Os mapas obtidos a partir do trabalho de Saito e Baptista mostram duas regiões de brilho. Uma mais interna, que gira no sentido anti-horário, coerente com os chuveiros de matéria previstos pelos modelos de acréscimo com campo magnético. Além disso, uma região que pulsa com o período de 71s, que pode ser facilmente interpretada como a iluminação do disco externo pelo "farol" que gira junto com a estrela central, levando à pulsação que há meio século intrigava os astrônomos.
"Apesar da pulsação de 71 segundos ser conhecida há 50 anos, havia uma dúvida se o que víamos era um farol com feixe único, girando com 71s, ou um farol com dois feixes opostos, girando com 142 segundos, pois o efeito é o mesmo: pulsos a cada 71 segundos. Nossos resultados mostram que existem mesmo dois feixes, mas girando com 71 segundos.
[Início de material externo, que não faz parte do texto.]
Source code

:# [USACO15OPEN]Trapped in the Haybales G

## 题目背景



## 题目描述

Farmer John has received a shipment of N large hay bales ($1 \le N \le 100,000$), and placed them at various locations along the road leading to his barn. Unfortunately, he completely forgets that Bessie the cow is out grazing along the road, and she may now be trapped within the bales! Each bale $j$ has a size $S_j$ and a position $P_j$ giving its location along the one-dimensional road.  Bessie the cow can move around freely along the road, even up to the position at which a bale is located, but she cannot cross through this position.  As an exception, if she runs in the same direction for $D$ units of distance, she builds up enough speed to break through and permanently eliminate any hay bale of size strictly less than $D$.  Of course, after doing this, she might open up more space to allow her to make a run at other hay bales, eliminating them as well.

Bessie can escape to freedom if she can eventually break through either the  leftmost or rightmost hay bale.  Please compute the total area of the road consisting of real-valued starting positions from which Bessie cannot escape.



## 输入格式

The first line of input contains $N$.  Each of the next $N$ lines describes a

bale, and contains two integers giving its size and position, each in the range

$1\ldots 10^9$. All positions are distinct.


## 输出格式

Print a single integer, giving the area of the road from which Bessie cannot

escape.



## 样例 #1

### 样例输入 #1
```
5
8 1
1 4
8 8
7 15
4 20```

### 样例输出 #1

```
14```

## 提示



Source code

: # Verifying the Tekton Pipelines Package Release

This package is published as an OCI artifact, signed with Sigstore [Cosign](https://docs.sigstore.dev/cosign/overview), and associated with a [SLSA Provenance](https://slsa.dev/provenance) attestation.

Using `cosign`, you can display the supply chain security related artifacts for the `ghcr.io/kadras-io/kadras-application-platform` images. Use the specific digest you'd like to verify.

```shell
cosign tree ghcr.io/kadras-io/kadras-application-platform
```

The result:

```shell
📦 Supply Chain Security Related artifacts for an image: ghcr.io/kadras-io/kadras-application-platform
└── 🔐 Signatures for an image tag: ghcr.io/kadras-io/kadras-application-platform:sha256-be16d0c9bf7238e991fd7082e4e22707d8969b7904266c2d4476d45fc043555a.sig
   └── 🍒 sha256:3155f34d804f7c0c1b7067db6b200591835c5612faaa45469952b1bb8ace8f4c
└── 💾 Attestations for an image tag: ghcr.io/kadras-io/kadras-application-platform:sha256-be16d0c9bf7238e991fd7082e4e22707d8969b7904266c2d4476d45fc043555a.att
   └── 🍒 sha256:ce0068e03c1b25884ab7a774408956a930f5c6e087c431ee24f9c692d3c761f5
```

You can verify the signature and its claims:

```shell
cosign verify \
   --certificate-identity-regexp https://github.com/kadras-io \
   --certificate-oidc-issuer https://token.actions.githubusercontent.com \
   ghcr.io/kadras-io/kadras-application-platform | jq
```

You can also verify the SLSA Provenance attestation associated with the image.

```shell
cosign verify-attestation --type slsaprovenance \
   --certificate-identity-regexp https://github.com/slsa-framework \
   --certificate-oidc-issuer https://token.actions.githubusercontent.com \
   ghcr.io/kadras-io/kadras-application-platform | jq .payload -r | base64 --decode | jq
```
Resolvemos uma dúvida de mais de 30 anos.", comemora o professor Raymundo Baptista.
Fonte das pulsações
Os mapas revelam também que a principal fonte da pulsação é a luz refletida na borda externa e espessa que existe na frente do disco de acréscimo (algo não considerado nos modelos anteriores). Segundo Baptista, ninguém havia imaginado (ou propôs em artigo) que essa região poderia ser uma fonte de pulsação do sistema. Até porque ninguém tinha visto que ela é espessa, o que só foi revelado com o mapeamento agora feito.
Outra questão que intrigava os astrônomos é que o período da pulsação de 71 segundos tem mudado ao longo dos anos (às vezes é um pouco menor). As explicações propostas até então requeriam frear ou acelerar o giro da anã branca com uma rapidez incrível, demandando uma quantidade de energia acima da esperada para esse objeto celeste. Os resultados da tese de Roberto Saito permitem entender essas mudanças de período de forma muito mais simples, sem necessidade de quantidades absurdas de energia.
"Não é a anã branca que freia ou acelera. É uma simples questão de brilho relativo. Quando a transferência de matéria é maior, a borda do disco fica mais espessa, e a pulsação produzida ali domina o brilho do objeto. O período do pulso é mais longo. Quando a transferência de matéria é menor, o disco fica mais fino, a borda diminui e a pulsação gerada ali quase desaparece. O período do pulso fica mais curto", explica o professor Raymundo Baptista.
São as mudanças na transferência de matéria entre as estrelas que modulam a pulsação observada, esclarecem os mapas produzidos pela tese da UFSC. "E estas mudanças ocorrem porque a estrela que doa matéria é uma estrela magnética como o sol, que "respira" inchando e encolhendo (uma mísera parte em 10.000) mais ou menos uma vez por década (no caso do sol o ciclo é de 11 anos). As mudanças de período observadas em HD Herculis também ocorrem em escala de décadas. Cheque mate!", comemora o pesquisador.